Semuliki is most famous for bird watching. Over 440 species of birds include 50 central African forest biome species which you can’t find in any other part of East Africa. Specialist birder watchers while taking in views of the Mountains of the Moon can explore hiking trails to look for Congo serpent eagle, African piculet, piping hornbill, Nkurengu rail, swamp palm bulbul, orange weaver, and blue-billed malimbe among other species.

There also several species of mammals and nine species of primates including De-Brazza’s monkey. Visitors get an opportunity for primate viewing though animals like forest elephants, warthogs, leopards, buffalos, antelopes. You walk with no other tourist around which increases chances of spotting animals even though there’s thick vegetation. There are accommodations ideal for visitor stay. Some of the lodges are found in and outside the park in Sempaya, Bundibugyo and Fort Portal town.

Bawabwata National Park, Namibia
Though deserts and dunes lure many visitors to Namibia, Bwabwata national park combines varied landscapes including sand dunes, woodland forests, savannah, rivers and swamps.
The park is situated between Okavango and Kwando Rivers. This abundant water supports large mammals such as elephants, buffalos, zebras, blue wildebeest, antelopes and big cats including lions, leopards, cheetah, and spotted hyena.

Ecotourism is being established with serious conservation and tourism development. The park is so quite with few tourists on game drive safaris, nature walks or boat cruises which reward with sightings of hippos, crocodiles, sitatunga, water birds and sunsets.

Gorongosa National Park, Mozambique

Mozambique may not be the list of your safari destinations in Africa, but has changed. Conservation and eco-tourism initiatives are working to restore ecosystems with tree planting, protect diverse wildlife and support local development.

Visitors on a safari to Gorongosa not only will be amazed by beautiful terrain and wildlife but will also be part of the eco-tourism and conservation milestone.
The park has diverse landscapes such as flood plains, rift valley, Lakes and rivers, savannah grasslands and palm and tropical forests. Several activities including game drive safari, bird watching, nature walks provide an opportunity for visitors to get up close and personal with wildlife. There are lions, large herds of African elephants, buffalo, hippos, crocodiles and many species of birds such as red bishops.

For traditional African cultural experience, join the local guides on a two km walk to Vinho village. It is accessible by a boat cruise or traditional canoe crossing Pungue River. As you walk passed maize, cassava fields, learn about how revenues from tourist visits are important to the lives of local people by supporting agriculture.
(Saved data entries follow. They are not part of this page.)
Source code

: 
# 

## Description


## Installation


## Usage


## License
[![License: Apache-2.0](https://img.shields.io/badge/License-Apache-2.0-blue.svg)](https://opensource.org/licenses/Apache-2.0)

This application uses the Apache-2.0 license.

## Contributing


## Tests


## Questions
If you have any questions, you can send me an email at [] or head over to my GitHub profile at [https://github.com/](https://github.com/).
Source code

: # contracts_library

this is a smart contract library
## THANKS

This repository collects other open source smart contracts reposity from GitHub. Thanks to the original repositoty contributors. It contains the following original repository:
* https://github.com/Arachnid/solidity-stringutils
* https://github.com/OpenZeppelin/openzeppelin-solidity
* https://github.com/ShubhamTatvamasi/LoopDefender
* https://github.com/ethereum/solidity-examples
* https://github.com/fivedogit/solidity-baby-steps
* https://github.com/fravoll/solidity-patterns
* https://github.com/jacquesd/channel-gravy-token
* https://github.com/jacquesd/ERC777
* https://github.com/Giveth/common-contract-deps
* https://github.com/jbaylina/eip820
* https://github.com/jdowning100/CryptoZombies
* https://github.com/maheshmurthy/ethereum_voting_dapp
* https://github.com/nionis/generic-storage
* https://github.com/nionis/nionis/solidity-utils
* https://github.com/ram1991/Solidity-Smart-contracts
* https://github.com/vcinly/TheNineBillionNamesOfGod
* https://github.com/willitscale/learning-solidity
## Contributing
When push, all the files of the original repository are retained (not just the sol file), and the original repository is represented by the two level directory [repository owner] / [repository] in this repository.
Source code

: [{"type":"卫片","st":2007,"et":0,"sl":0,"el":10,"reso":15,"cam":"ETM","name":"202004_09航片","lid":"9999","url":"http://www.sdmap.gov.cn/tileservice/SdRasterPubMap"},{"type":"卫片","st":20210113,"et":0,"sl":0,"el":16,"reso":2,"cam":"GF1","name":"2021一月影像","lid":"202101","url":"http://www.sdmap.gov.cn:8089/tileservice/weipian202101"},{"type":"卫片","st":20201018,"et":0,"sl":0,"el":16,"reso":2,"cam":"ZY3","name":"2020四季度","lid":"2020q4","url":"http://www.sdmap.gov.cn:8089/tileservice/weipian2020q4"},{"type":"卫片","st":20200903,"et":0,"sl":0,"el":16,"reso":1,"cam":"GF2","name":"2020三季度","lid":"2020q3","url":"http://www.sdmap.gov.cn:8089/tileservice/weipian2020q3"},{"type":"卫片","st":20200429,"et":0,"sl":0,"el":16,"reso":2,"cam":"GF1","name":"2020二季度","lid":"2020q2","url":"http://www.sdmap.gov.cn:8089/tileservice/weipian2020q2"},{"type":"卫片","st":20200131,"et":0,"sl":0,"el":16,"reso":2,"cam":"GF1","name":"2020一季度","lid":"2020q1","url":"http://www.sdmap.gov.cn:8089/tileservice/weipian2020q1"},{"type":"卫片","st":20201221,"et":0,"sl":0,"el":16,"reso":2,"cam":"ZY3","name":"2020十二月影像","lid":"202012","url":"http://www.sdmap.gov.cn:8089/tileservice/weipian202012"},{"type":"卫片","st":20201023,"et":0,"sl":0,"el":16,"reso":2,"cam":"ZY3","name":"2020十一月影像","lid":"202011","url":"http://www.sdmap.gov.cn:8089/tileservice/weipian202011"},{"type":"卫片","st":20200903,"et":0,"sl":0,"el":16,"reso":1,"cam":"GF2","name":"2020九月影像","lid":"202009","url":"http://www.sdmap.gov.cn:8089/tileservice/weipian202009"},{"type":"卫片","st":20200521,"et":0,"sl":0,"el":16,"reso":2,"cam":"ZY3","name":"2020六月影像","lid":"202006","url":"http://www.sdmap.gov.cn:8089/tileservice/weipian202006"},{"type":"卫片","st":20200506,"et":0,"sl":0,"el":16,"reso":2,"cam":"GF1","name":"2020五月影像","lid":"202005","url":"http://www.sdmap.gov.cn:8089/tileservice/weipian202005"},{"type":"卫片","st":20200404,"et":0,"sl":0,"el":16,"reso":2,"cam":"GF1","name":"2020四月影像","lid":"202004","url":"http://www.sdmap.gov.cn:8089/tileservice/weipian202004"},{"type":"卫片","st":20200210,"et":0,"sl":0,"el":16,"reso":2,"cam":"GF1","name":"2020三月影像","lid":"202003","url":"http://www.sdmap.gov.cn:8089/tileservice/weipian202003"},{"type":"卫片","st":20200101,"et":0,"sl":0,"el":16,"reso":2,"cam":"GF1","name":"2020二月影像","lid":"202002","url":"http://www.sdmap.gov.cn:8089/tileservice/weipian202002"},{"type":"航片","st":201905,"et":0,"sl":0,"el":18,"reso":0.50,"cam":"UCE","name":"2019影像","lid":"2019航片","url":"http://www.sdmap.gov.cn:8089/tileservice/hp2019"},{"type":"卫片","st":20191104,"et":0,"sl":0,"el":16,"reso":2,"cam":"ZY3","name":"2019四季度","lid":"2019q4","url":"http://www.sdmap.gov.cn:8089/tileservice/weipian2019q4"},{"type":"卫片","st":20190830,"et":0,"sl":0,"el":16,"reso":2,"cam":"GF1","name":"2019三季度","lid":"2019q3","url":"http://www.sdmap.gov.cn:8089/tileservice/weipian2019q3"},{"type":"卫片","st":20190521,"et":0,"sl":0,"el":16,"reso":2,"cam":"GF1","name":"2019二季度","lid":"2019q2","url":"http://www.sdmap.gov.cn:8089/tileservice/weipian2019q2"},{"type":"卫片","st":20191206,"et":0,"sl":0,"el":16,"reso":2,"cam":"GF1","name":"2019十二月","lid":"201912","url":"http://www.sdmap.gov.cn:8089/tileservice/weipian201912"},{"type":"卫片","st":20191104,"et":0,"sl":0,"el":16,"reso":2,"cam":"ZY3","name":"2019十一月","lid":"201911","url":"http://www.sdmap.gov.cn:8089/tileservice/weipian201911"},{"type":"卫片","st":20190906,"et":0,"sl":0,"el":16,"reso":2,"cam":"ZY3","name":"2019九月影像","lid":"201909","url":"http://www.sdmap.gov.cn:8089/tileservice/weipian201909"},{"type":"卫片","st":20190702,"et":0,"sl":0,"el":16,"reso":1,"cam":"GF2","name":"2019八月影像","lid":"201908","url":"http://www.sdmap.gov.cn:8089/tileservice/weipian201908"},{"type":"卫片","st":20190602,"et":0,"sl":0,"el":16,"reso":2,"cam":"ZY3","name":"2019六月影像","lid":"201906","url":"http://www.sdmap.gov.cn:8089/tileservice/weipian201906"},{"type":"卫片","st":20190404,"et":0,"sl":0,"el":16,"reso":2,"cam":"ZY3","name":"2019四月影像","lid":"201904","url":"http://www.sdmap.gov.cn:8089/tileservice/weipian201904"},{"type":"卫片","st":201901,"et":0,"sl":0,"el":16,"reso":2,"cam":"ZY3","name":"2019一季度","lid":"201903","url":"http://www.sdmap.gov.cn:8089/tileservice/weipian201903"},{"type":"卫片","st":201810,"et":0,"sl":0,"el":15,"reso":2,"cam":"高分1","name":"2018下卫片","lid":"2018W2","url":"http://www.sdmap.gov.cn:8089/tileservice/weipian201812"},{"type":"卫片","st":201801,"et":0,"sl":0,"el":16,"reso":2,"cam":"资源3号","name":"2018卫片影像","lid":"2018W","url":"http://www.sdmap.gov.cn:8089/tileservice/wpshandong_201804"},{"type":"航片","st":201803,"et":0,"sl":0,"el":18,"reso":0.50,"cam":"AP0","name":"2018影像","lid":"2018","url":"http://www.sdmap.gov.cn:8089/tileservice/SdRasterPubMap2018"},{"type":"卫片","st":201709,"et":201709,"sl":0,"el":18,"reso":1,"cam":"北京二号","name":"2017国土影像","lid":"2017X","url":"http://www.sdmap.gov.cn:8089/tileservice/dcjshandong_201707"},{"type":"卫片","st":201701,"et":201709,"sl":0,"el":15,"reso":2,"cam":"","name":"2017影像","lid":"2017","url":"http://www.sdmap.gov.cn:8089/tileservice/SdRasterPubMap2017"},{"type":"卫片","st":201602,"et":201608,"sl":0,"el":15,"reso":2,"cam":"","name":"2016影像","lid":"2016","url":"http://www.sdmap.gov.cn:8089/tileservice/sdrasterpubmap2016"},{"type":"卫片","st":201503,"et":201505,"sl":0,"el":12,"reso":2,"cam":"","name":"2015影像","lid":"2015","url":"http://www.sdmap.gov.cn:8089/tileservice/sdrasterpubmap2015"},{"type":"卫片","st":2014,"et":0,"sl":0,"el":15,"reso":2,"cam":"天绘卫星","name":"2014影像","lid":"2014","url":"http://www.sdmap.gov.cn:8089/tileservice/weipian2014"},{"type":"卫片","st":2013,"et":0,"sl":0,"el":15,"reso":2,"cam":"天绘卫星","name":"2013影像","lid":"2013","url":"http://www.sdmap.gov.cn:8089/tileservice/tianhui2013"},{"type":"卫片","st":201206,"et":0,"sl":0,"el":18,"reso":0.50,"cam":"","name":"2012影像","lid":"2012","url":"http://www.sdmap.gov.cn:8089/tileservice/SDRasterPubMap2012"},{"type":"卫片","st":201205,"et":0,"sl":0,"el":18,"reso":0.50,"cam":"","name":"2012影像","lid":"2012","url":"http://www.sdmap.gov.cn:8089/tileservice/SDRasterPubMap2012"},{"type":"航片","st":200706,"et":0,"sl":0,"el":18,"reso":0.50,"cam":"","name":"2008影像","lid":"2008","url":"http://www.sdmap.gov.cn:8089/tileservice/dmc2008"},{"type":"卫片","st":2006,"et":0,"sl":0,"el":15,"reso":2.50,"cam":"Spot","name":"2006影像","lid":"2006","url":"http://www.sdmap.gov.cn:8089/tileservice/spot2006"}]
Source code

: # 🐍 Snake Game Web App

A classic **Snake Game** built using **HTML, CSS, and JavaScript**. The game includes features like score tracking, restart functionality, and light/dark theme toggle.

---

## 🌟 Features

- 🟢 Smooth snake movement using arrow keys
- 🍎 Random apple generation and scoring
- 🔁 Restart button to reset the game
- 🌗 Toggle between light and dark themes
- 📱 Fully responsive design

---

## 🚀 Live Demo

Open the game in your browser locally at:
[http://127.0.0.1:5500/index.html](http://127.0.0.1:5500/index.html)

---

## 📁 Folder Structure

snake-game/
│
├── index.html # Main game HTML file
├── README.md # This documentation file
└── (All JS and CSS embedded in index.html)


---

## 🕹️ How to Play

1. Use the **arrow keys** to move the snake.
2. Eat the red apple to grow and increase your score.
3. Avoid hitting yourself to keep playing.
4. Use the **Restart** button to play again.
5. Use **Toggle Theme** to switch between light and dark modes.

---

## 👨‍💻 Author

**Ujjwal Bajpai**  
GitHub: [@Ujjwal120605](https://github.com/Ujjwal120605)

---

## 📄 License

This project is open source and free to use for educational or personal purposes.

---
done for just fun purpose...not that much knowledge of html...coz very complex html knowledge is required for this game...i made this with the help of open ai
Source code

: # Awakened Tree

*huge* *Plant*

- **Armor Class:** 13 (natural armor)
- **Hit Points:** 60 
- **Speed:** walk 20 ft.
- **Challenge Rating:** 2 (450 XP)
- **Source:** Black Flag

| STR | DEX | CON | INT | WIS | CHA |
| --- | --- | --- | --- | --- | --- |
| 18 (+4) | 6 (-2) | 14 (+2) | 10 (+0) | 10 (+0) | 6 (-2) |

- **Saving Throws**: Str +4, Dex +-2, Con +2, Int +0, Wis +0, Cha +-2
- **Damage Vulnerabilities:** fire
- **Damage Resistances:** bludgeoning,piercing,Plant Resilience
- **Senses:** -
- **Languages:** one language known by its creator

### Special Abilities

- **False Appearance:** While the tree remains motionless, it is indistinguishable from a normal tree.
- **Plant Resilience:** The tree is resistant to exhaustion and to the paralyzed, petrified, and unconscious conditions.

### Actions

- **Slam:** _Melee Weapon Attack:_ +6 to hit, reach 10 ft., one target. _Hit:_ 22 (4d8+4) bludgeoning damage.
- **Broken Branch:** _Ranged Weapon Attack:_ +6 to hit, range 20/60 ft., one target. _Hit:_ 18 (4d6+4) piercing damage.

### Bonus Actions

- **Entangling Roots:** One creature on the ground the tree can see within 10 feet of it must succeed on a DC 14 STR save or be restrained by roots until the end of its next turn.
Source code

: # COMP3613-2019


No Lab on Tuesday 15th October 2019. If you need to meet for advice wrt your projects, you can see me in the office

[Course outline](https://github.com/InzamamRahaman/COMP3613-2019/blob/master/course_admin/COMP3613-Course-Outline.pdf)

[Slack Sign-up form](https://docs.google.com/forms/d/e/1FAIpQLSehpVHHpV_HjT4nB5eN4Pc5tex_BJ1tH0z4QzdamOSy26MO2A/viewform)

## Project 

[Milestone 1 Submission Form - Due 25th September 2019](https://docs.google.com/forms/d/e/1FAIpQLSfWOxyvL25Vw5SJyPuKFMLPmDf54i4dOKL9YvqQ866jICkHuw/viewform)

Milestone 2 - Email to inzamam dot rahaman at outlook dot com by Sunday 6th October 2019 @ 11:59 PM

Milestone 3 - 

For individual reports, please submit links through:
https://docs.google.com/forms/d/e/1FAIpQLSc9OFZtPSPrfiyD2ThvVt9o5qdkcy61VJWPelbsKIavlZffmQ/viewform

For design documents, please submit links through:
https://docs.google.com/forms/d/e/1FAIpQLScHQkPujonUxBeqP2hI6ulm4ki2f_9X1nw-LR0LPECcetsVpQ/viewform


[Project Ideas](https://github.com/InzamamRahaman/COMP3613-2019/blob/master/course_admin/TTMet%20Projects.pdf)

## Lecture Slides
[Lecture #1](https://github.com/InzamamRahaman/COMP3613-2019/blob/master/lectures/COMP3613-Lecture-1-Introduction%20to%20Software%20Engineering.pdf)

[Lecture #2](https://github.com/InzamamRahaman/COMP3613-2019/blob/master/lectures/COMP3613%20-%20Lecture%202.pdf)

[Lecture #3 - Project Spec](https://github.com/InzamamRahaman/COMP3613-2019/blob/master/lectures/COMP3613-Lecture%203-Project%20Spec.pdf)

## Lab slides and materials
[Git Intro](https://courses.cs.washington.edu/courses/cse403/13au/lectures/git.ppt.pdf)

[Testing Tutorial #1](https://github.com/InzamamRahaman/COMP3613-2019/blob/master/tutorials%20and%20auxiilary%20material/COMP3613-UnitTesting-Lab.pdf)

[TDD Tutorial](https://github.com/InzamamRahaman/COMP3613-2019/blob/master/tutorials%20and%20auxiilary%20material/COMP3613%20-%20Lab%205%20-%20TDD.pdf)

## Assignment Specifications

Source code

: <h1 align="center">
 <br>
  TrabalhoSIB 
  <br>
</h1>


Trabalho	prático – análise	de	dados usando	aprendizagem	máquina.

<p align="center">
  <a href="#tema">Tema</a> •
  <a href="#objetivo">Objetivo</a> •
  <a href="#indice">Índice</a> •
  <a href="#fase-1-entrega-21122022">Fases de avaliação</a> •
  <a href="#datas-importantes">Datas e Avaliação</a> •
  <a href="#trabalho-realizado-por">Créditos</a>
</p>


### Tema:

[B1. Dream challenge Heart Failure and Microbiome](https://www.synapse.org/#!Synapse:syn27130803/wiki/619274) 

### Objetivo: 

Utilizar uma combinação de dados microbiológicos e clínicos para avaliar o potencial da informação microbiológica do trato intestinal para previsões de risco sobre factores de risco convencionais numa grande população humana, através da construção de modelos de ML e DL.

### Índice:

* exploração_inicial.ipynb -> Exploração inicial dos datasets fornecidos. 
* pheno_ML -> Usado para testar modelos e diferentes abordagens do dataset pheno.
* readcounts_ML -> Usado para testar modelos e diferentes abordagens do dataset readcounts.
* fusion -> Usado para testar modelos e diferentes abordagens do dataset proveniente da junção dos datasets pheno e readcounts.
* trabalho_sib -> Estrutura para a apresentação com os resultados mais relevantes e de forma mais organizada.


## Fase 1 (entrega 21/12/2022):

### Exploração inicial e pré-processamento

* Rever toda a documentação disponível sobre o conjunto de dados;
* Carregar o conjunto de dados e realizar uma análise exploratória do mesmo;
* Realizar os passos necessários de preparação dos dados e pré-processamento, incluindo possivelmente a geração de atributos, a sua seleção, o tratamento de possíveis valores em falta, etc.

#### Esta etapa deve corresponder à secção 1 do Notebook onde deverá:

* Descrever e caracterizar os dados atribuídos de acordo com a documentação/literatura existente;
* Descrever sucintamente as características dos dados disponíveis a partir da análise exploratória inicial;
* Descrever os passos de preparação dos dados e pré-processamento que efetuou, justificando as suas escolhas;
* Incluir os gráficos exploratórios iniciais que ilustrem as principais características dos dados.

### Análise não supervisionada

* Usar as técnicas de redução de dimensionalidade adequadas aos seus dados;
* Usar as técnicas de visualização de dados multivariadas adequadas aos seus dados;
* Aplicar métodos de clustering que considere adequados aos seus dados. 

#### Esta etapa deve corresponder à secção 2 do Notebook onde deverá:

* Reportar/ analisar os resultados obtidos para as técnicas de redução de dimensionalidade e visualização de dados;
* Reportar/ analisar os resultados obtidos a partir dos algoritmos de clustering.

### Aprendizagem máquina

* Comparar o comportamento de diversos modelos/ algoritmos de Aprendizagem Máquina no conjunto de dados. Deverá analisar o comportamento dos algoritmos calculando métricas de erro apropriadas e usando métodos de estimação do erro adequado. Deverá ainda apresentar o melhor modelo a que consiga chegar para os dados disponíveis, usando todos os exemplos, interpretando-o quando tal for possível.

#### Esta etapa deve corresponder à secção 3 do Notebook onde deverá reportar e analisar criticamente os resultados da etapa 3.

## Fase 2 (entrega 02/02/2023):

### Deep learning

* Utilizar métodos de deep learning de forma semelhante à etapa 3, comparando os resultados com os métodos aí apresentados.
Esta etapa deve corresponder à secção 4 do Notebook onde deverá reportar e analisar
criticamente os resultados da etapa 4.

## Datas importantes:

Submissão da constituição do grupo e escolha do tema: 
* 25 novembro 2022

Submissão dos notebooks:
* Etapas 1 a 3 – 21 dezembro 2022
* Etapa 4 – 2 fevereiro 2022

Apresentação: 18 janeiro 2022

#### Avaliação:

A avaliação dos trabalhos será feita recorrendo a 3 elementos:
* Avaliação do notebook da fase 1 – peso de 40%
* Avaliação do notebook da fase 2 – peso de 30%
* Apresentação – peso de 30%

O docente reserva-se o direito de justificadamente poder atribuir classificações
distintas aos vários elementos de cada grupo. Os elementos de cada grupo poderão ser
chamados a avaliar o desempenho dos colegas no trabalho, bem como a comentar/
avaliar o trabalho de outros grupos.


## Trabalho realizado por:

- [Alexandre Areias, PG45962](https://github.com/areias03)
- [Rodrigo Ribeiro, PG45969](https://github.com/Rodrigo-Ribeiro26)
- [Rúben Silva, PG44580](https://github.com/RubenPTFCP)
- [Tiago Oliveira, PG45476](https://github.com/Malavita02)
Meet the local children, women and participate in local dances and singing. Interact with locals as their share their history and experience their daily lifestyles. These earn from craft and sell of agriculture produce. You can support them by purchasing their handmade crafts and fruits. There a range of accommodations from budget to luxury. Most of them are located in the bush and ideal for relaxation and fine dining.